Warta

NU Penopang Keutuhan Bangsa

Senin, 31 Mei 2010 | 11:24 WIB

Jakarta, NU Online
Globalisasi memberikan kesempatan dan tantangan bagi setiap bangsa. Indonesia, dengan kondisi geografis yang terbuka, sangat rentan terhadap masuknya ideologi-ideologi asing yang mengancam keutuhan bangsa.

Apalagi, dengan sistem demokrasi yang diterapkan di Indonesia yang kini memberi kebebasan semua orang untuk berpendapat bisa menjadi lahan subur munculnya ekstrimisme. UU Anti Subvesri yang dulu bisa digunakan untuk menjerat para ekstrimis kini sudah dicabut.<>

Meskipun seseorang bicaranya sudah provokatif, tetapi tidak boleh ditangkap kalau belum melakukan tindakan-tindakan yang sudah jelas-jelas mengarah pada kekerasan.

Ketua Umum PBNU KH Said Aqil Siradj menuturkan baru-baru ini diundang oleh Menkopolkam untuk meminta bantuan NU agar bersama-sama dengan pemerintah menyelamatkan bangsa dari tindakan kekerasan atas nama agama. Dan ia menegaskan NU siap membantu asal ada sinergi.
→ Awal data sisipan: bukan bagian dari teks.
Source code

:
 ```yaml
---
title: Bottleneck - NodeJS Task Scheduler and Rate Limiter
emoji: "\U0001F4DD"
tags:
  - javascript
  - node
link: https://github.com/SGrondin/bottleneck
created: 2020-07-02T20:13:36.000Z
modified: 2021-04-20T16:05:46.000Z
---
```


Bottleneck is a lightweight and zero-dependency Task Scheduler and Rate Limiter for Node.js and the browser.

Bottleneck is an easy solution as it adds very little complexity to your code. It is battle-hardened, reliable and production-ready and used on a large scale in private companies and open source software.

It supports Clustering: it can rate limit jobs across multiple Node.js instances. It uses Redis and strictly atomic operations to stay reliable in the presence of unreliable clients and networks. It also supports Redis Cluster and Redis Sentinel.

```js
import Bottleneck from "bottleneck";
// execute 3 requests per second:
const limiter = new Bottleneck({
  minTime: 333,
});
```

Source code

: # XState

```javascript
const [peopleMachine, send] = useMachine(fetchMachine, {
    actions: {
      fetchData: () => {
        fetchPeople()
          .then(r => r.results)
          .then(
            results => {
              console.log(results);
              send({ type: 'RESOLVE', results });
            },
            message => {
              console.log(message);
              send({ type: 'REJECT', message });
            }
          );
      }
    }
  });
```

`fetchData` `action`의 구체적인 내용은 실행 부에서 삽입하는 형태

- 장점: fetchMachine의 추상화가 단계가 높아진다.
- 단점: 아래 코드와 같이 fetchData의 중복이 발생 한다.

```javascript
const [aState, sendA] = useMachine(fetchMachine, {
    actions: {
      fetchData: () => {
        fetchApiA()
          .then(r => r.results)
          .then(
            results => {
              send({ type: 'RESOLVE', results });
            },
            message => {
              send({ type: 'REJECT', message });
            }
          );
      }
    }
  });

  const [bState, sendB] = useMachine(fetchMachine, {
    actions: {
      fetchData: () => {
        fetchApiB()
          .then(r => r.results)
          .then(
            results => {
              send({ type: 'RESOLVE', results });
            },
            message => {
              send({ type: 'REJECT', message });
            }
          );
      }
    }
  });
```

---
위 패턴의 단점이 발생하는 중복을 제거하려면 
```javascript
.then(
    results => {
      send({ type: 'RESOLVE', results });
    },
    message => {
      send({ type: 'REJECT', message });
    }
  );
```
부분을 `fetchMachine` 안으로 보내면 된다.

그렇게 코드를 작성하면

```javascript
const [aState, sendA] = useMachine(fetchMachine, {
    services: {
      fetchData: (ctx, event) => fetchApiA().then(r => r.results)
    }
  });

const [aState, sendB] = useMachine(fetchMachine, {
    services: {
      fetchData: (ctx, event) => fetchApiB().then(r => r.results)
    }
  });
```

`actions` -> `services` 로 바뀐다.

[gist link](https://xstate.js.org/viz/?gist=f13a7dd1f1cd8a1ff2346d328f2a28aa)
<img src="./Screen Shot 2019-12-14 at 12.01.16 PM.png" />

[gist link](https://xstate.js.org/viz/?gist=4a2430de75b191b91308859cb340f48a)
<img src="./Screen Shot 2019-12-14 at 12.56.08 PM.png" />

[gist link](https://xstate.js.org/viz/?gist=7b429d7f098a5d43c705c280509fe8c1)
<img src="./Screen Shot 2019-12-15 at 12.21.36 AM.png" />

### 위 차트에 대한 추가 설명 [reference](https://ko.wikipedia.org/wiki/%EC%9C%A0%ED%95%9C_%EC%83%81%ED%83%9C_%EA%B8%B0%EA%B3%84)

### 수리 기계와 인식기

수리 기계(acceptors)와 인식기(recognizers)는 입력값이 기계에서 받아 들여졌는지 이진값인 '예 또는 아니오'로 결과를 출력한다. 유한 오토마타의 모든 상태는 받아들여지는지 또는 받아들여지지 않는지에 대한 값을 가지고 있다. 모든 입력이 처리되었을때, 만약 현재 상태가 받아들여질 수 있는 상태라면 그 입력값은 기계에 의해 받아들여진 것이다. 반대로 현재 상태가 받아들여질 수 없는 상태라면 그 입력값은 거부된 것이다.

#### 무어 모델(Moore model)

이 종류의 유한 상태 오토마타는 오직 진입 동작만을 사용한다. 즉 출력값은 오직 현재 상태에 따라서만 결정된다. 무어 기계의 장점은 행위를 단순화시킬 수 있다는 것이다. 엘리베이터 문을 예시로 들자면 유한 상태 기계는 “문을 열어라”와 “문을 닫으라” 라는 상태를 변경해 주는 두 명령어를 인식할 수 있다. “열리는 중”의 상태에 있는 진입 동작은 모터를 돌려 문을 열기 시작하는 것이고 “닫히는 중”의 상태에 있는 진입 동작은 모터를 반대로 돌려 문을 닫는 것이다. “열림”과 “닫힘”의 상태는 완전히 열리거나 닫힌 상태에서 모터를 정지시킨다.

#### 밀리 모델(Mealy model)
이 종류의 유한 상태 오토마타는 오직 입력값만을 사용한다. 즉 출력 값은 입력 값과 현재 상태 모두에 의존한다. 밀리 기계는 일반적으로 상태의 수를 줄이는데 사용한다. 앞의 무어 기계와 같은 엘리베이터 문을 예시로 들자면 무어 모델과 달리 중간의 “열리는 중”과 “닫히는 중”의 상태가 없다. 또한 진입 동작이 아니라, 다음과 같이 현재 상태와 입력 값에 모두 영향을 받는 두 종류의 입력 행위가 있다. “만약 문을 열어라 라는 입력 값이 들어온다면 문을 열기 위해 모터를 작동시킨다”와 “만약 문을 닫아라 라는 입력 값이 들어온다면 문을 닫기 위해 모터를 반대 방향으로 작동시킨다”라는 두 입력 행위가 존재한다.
“Polisi hanya menangkap, menembak dan membunuh, ngak bisa mencabut sampai akar-akarnya, harus ditopang oleh ormas seperti NU dan Muhammadiyah. Karena itu, jika NU stabil dan kuat, akan memiliki peranan penting dalam menyelamatkan keutuhan bangsa,” katanya kepada NU Online, Senin.

Dijelaskannya, persoalan ekstrimisme sebenarnya bukan hanya dihadapi oleh Indonesia saja, semua negara dengan penduduk mayoritas muslim menghadapi persoalan yang sama. Bahkan di sejumlah negara Islam yang tertutup, para ekstrimis dibunuh tanpa diadili.

“Yang berkewajiban menghadapi pertama adalah pemerintah, NU dan lainnya diajak, polisi yang harus mengatasi,” terangnya.

Kesalahan Kurikulum

Kang Said berpendapat, berkembangnya kelompok ekstrim di Indonesia kesalahan kurikulum pelajaran agama yang kurang menyentuh aspek toleransi, padahal dalam Qur’an sendiri, banyak berbicara tentang kelompok non muslim, seperti surat Ar Rum yang berbicara tentang bangsa Romawi, surat Maryam yang merehabilitasi nama baik Maryam bahwa Yesus merupakan anak haram, sementara di Injil, hal tersebut malah tidak dijelaskan. Hal-hal seperti ini tidak dijelaskan kepada anak sekolah.

NU dengan 14 ribu pesantren dengan jumlah jutaan santri tak satupun yang terlibat tindakan terorisme. Ini berkebalikan dengan pesantren seperti yang ada di Pakistan atau Afganistan yang menjadi sumber rekrutmen terorisme.

“Yang keras malah di sekolah umum, di ITB dan lainnya. Ketika seorang insinyur, atau teknokrat ingin faham Islam, mereka ingin jalan cepat. Kalau pesantren kan minimal tiga tahun, kita kan harus bisa baca Qu’annya benar, kalau di sana tidak,” tandasnya.

Mereka yang ingin belajar Islam secara cepat tidak mendapatkan pemahaman keagamaan yang komprehensif karena hanya dijelaskan tentang ayat-ayat yang keras, seperti ayat jihad, ayat-ayat tentang pengkafiran orang dan sejenisnya.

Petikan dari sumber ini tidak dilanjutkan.